The listing below must be given again in full, exactly.
---------------
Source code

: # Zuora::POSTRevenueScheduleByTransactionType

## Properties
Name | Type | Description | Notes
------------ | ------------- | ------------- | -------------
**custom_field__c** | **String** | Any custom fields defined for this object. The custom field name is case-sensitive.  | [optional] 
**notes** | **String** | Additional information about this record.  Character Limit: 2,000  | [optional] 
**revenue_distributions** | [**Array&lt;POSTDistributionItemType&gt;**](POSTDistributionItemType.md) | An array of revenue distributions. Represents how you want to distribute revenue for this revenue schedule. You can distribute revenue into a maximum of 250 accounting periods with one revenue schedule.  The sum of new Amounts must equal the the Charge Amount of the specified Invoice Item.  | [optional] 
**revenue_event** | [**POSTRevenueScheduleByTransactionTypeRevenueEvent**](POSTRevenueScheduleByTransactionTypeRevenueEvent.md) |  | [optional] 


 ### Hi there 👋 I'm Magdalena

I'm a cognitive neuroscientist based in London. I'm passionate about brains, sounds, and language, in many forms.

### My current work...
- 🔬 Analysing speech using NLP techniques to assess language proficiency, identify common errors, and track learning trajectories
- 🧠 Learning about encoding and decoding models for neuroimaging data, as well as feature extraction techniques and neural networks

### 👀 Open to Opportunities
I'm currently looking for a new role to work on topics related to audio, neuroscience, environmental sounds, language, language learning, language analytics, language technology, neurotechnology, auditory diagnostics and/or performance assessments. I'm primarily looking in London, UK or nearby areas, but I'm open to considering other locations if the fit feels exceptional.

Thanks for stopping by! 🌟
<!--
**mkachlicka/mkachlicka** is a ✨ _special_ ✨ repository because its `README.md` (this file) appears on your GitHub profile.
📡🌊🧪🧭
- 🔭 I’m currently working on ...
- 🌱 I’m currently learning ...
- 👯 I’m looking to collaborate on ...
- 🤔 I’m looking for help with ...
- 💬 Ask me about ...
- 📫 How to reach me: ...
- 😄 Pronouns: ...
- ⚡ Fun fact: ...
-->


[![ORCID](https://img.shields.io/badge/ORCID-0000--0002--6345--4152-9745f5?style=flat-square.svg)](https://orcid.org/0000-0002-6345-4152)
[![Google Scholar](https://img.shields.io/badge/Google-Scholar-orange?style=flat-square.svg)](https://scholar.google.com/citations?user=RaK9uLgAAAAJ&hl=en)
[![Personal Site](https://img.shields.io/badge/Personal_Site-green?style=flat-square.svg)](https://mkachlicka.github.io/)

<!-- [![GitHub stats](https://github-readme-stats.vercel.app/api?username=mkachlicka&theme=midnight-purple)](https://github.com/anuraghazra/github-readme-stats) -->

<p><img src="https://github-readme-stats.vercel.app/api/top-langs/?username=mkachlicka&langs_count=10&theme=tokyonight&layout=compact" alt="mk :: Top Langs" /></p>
---------------
▸ **EXERCISE RESPONSE**:
Source code

: # Zuora::POSTRevenueScheduleByTransactionType

## Properties
Name | Type | Description | Notes
------------ | ------------- | ------------- | -------------
**custom_field__c** | **String** | Any custom fields defined for this object. The custom field name is case-sensitive.  | [optional] 
**notes** | **String** | Additional information about this record.  Character Limit: 2,000  | [optional] 
**revenue_distributions** | [**Array&lt;POSTDistributionItemType&gt;**](POSTDistributionItemType.md) | An array of revenue distributions. Represents how you want to distribute revenue for this revenue schedule. You can distribute revenue into a maximum of 250 accounting periods with one revenue schedule.  The sum of new Amounts must equal the the Charge Amount of the specified Invoice Item.  | [optional] 
**revenue_event** | [**POSTRevenueScheduleByTransactionTypeRevenueEvent**](POSTRevenueScheduleByTransactionTypeRevenueEvent.md) |  | [optional] 


 ### Hi there 👋 I'm Magdalena

I'm a cognitive neuroscientist based in London. I'm passionate about brains, sounds, and language, in many forms.

### My current work...
- 🔬 Analysing speech using NLP techniques to assess language proficiency, identify common errors, and track learning trajectories
- 🧠 Learning about encoding and decoding models for neuroimaging data, as well as feature extraction techniques and neural networks

### 👀 Open to Opportunities
I'm currently looking for a new role to work on topics related to audio, neuroscience, environmental sounds, language, language learning, language analytics, language technology, neurotechnology, auditory diagnostics and/or performance assessments. I'm primarily looking in London, UK or nearby areas, but I'm open to considering other locations if the fit feels exceptional.

Thanks for stopping by! 🌟
<!--
**mkachlicka/mkachlicka** is a ✨ _special_ ✨ repository because its `README.md` (this file) appears on your GitHub profile.
📡🌊🧪🧭
- 🔭 I’m currently working on ...
- 🌱 I’m currently learning ...
- 👯 I’m looking to collaborate on ...
- 🤔 I’m looking for help with ...
- 💬 Ask me about ...
- 📫 How to reach me: ...
- 😄 Pronouns: ...
- ⚡ Fun fact: ...
-->


[![ORCID](https://img.shields.io/badge/ORCID-0000--0002--6345--4152-9745f5?style=flat-square.svg)](https://orcid.org/0000-0002-6345-4152)
[![Google Scholar](https://img.shields.io/badge/Google-Scholar-orange?style=flat-square.svg)](https://scholar.google.com/citations?user=RaK9uLgAAAAJ&hl=en)
[![Personal Site](https://img.shields.io/badge/Personal_Site-green?style=flat-square.svg)](https://mkachlicka.github.io/)

<!-- [![GitHub stats](https://github-readme-stats.vercel.app/api?username=mkachlicka&theme=midnight-purple)](https://github.com/anuraghazra/github-readme-stats) -->

<p><img src="https://github-readme-stats.vercel.app/api/top-langs/?username=mkachlicka&langs_count=10&theme=tokyonight&layout=compact" alt="mk :: Top Langs" /></p>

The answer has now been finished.